Update ICU dependencies by mohtakver · Pull Request #7412 · typst/typst

mohtakver · 2025-11-18T22:03:50Z

This PR updates the various ICU4X dependencies from version 1.4 to 2.1.1. This change will fix issue #1920:

#lorem(14) A test » \  
#lorem(14) A test !

I would not be surprised if it fixes other things as well given such a big version jump.

In this PR I opted to use the built-in compiled ICU data instead of the the runtime-loaded data from typst-assets. Correct me if I'm wrong, but the icu4x-datagen commands used to generate the data in that crate don't generate anything different from the built-in stuff, e.g. both cover all locales. Using the compiled data results in cleaner code, faster runtime, and importantly, more up to date CLDR language support.

eltos · 2026-01-05T10:09:22Z

Here is a test specifically for #1920 for you to cherry-pick @mohtakver, in case you find it's useful: 3539ef3

laurmaedje · 2026-01-07T20:22:45Z

The current blob data in typst-assets uses a patched ICU data generator. See #1009 and https://github.com/typst/typst-assets/blob/0bbb3f7ebe775b980a3ca4ae9c49d9ecdb7e021a/src/lib.rs#L14-L45 for background. I'm honestly not sure whether there was an attempt to upstream the patch in peng1999/icu4x@b9beb6c.

I fear that, as-is, this may regress Typst's CJK handling. Two CJK test references have been changed in this PR, which is probably related to that.
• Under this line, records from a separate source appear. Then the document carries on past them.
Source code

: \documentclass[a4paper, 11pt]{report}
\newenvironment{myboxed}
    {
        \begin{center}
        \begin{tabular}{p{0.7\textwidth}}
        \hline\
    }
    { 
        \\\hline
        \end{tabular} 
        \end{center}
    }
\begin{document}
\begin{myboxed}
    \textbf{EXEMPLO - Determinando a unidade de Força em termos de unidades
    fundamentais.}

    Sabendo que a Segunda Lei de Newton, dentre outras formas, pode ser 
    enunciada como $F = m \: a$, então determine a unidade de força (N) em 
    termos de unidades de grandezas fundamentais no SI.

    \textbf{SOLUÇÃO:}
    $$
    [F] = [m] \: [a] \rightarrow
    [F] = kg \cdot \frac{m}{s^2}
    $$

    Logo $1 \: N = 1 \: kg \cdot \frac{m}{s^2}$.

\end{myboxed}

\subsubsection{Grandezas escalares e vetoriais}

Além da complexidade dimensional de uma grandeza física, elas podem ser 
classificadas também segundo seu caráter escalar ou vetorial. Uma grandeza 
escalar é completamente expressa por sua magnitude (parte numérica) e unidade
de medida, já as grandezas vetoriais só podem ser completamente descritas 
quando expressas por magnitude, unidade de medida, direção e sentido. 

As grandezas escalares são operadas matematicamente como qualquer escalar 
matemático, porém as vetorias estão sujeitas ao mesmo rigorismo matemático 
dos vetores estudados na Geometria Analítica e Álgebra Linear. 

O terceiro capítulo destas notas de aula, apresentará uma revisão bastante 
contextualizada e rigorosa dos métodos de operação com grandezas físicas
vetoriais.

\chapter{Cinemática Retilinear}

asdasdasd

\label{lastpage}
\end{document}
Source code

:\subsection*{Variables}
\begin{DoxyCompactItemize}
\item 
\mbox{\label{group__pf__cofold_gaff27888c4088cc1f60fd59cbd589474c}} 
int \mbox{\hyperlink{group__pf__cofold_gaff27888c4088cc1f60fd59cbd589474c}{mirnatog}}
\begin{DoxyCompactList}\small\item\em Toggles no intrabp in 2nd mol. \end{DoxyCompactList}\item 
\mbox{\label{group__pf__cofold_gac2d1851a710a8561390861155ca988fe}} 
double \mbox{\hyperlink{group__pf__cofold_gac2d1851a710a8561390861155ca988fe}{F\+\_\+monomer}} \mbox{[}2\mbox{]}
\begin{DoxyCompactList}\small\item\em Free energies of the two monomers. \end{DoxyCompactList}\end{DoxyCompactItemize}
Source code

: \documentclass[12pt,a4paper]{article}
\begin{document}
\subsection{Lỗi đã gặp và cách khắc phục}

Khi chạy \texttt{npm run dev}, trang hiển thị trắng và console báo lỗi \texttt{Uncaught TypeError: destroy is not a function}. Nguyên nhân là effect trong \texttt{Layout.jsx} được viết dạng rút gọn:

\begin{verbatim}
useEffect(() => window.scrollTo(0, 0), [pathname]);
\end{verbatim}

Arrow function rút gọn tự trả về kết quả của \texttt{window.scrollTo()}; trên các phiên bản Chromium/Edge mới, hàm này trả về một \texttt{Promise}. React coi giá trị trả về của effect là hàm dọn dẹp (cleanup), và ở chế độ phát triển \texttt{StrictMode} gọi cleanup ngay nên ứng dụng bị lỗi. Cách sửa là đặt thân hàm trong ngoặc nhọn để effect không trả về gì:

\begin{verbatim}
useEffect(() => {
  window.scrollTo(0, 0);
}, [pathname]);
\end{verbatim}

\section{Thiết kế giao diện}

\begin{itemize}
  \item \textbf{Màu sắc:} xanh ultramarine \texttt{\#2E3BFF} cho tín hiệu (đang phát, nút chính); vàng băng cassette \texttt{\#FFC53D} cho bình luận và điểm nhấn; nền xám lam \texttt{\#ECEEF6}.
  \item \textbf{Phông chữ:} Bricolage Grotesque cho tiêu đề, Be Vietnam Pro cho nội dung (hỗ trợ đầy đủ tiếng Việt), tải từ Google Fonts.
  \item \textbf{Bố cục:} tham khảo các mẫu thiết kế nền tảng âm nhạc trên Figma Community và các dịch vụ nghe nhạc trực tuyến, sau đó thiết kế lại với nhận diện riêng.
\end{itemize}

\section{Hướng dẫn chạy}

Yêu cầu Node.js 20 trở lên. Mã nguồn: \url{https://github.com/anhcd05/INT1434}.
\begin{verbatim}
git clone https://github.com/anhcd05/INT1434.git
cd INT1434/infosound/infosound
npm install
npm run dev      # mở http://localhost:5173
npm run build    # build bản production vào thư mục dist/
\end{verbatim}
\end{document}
laurmaedje · 2026-01-07T20:24:21Z

It would also be worth investigating how this affects Typst's binary size. I'm not sure how exactly the blob data provider avoids bloat (if at all). The data generation commands inspect the built binary to determine exactly what it references. It's possible that the blob data provider simply relies on dead code elimination, but I wouldn't bet on that working perfectly.

laurmaedje · 2026-01-08T14:08:19Z

cc @peng1999 if you have the time, your input would be appreciated on the CJK topic. :)

peng1999 · 2026-01-08T15:04:30Z

I fear that, as-is, this may regress Typst's CJK handling. Two CJK test references have been changed in this PR, which is probably related to that.

Yes, that is a regression. The two tests shouldn’t be modified.

I'm honestly not sure whether there was an attempt to upstream the patch in peng1999/icu4x@b9beb6c.

See #1355 (comment) (you should expand the resolved review to show the comment). I think icu4x 2.0 supports locale in segmenter, so patched datagen is no longer needed.

YDX-2147483647 · 2026-01-24T07:39:38Z

I think icu4x 2.0 supports locale in segmenter, so patched datagen is no longer needed.

I created a minimal example of using icu_segmenter 2.1.2 in #6774 (comment).
Even if LineBreakOptions's content_locale is set to zh, the segementer without patch is still problematic. Specifically, ：“ should be allowed to break into ：\n“, but not.

So, what should we do now?
Request changes in icu4x, or update the patch to icu4x 2.1?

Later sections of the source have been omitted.